И вдруг, в тот момент, когда его язык в очередной раз приблизился к ее нежному, влажному кратеру, белые Олины ноги тисками зажали его шею, а ее колени с дикой, судорожной, нечеловеческой силой надавили на его затылок и прижали его лицо к ее чреслам.
У него не было не только сил вырваться из этого замка, но даже — вздохнуть. И тогда, задыхаясь, он вдруг ощутил, как эти теплые и нежные створки-лепестки ее бутона снова обрели властную и жадную силу и, обжав его язык, стали затаскивать его в себя, проталкивая, как поршень, все глубже и глубже в жуткую и сладостно-терпкую глубину ее кратера.
Так удав своими мускулистыми кольцами продвигает в себя свою добычу.
Рубинчик уже не слышал никакого «Болеро» и даже не мычал, а только упирался изо всех сил руками в раму кровати, пытаясь выскочить из этих смертельных объятий, но ему удалось лишь протащить Олино тело по кровати на длину своих рук. И только. Оля приросла к нему, ее жадная улитка поглощала его в себя все глубже, вырывая его язык из гортани. В последних судорогах, как утопающий, Рубинчик стал беспорядочно дергаться всем телом и бить руками впившееся в него тело, и царапать ногтями, но в этих его предсмертных судорогах уже не было полной силы.
Он умирал. Он задыхался. Легкие вырывались из грудной клетки, голова расширилась и гудела, кровь разрывала его сосуды, и глаза полезли из орбит.
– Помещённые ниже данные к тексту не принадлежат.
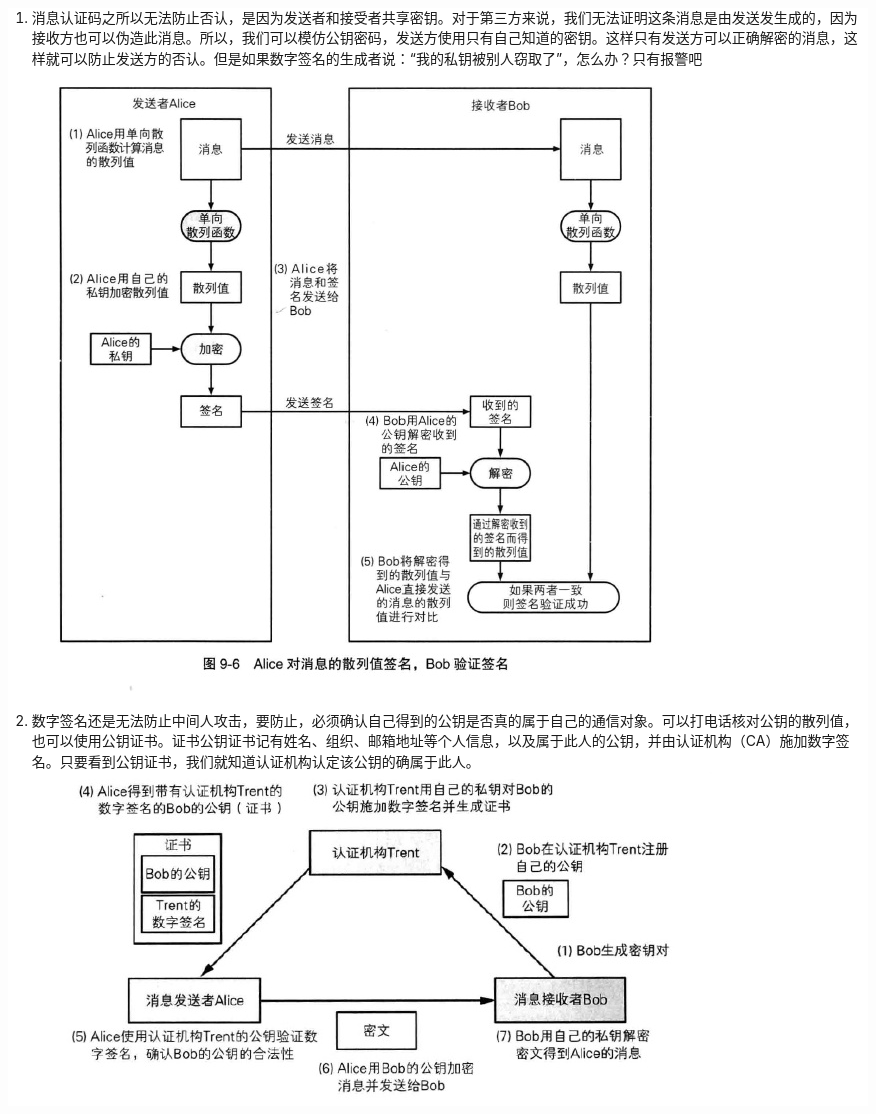 1. 消息认证码之所以无法防止否认，是因为发送者和接受者共享密钥。对于第三方来说，我们无法证明这条消息是由发送发生成的，因为接收方也可以伪造此消息。所以，我们可以模仿公钥密码，发送方使用只有自己知道的密钥。这样只有发送方可以正确解密的消息，这样就可以防止发送方的否认。但是如果数字签名的生成者说：“我的私钥被别人窃取了”，怎么办？只有报警吧![](密码学简介/b6707ab7a6b0400df94cdb397232318c.jpg)

2. 数字签名还是无法防止中间人攻击，要防止，必须确认自己得到的公钥是否真的属于自己的通信对象。可以打电话核对公钥的散列值，也可以使用公钥证书。证书公钥证书记有姓名、组织、邮箱地址等个人信息，以及属于此人的公钥，并由认证机构（CA）施加数字签名。只要看到公钥证书，我们就知道认证机构认定该公钥的确属于此人。![](密码学简介/661752108853a6ac31b46e023e186a55.jpg)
А там, в ее живом кратере, мускулистые кольца уже дотащили его язык до заветной препоны и попытались продвинуть еще дальше, насквозь.
Но в языке Рубинчика не было той твердости, которая нужна для такой операции.
И, поняв это, кольца разжались, кратер открылся, мягкие лепестки-створки выпустили язык Рубинчика из своих смертельных объятий, а Олины ноги вытянулись во всю свою длину в последней судороге и бессильно опали.
Рубинчик рухнул на пол, как труп.
Он лежал ничком и распахнув руки, словно обнимая землю, которую уже покинул. Даже дышать у него не было сил, он только хватал воздух краями разорванных легких и нянчил в гортани свой несчастный и почти вырванный язык.
Только через несколько минут сквозь оглушительный грохот своего пульса он снова услышал победный, все нарастающий и неминуемый, как судьба, ритм равелевского «Болеро».
Он перекатился на спину и открыл глаза.
Старая русская икона в темном окладе смотрела на него из угла. Его глаза встретились со взглядом распятого на кресте Иисуса, и только теперь, тут, на полу, Рубинчик понял, какая это боль и мука быть Учителем язычников.